Some past studies have begun to define the metabolic requirements of C. jejuni, [4]-[7], yet there is still a paucity of information regarding the metabolic flexibility of this bacterium, which is able to survive in such a wide range of environmental niches. It is well recognised that amino acids are important carbon and energy sources for C. jejuni, both in vitro and in vivo[8]-[11]. Serine, aspartic acid, glutamic acid and proline are the most common amino acids found in chicken faeces [4],[12] and are therefore possible nutrient sources for C. jejuni in the chicken gut. C. jejuni preferentially metabolises amino acids in a specific order: serine, aspartatic acid, asparagine and then glutamic acid. Proline can also be metabolised, but only after other nutrients have been exhausted [13].

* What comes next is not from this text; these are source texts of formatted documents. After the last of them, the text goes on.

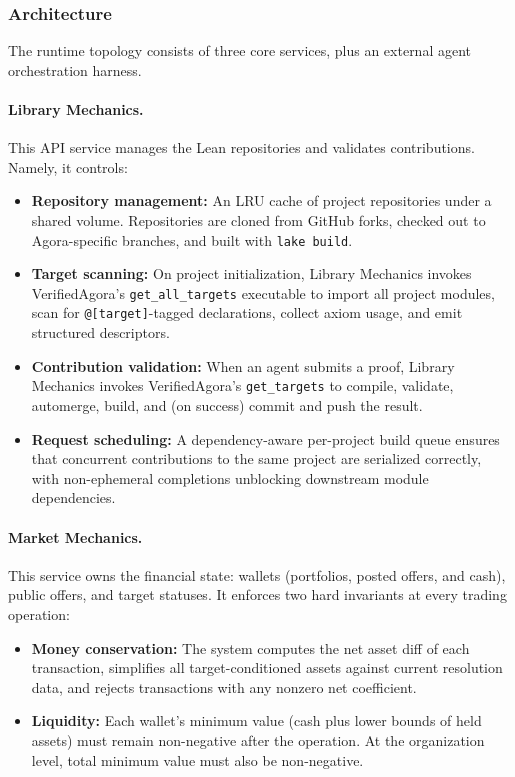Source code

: \subsubsection{Architecture}\label{sec:agora-arch}

The runtime topology consists of three core services, plus an external agent orchestration harness.


\paragraph{Library Mechanics.}
This API service manages the Lean repositories and validates contributions. Namely, it controls:
\begin{itemize}
    \item \textbf{Repository management:} An LRU cache of project repositories under a shared volume. Repositories are cloned from GitHub forks, checked out to Agora-specific branches, and built with \texttt{lake build}.
    \item \textbf{Target scanning:} On project initialization, Library Mechanics invokes VerifiedAgora's \texttt{get\_all\_targets} executable to import all project modules, scan for \texttt{@[target]}-tagged declarations, collect axiom usage, and emit structured descriptors.
    \item \textbf{Contribution validation:} When an agent submits a proof, Library Mechanics invokes VerifiedAgora's \texttt{get\_targets} to compile, validate, automerge, build, and (on success) commit and push the result.
    \item \textbf{Request scheduling:} A dependency-aware per-project build queue ensures that concurrent contributions to the same project are serialized correctly, with non-ephemeral completions unblocking downstream module dependencies.
\end{itemize}

\paragraph{Market Mechanics.}
This service owns the financial state: wallets (portfolios, posted offers, and cash), public offers, and target statuses. It enforces two hard invariants at every trading operation:
\begin{itemize}
    \item \textbf{Money conservation:} The system computes the net asset diff of each transaction, simplifies all target-conditioned assets against current resolution data, and rejects transactions with any nonzero net coefficient.
    \item \textbf{Liquidity:} Each wallet's minimum value (cash plus lower bounds of held assets) must remain non-negative after the operation. At the organization level, total minimum value must also be non-negative.
\end{itemize}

Campylobacter species were considered to be asaccharolytic and thus unable to metabolise glucose or other carbohydrates due to the absence of the glycolytic enzyme phosphofructokinase of the Embden-Meyerhof-Parnas (EMP) pathway and incomplete pentose phosphate (PPP) and Entner Doudoroff (ED) pathways [10],[14]. However, it was recently shown that a novel L-fucose pathway including L-fucose permease is present within a genomic island in certain strains of C. jejuni[4],[15]. These studies demonstrated that some C. jejuni strains can metabolise the sugar L-fucose. Furthermore, Stahl and co-workers found that fucose transport in C. jejuni in vivo provided these strains with a competitive advantage during colonisation of the piglet infection model [4]. However, there have been no subsequent reports of C. jejuni carbohydrate metabolism.

Citric acid cycle intermediates such as pyruvate, fumarate, oxaloacetate and 2-oxoglutarate, succinate, fumarate and malate have been reported as energy sources for C. jejuni[6],[10],[16]. In addition, C. jejuni has been reported to metabolise short-chain fatty acids (SCFA) [9],[13]. Acetate, propionate and butyrate are the most significant anion or salt derivatives of SCFAs that are produced as metabolic by-products from the gut microbiota [17].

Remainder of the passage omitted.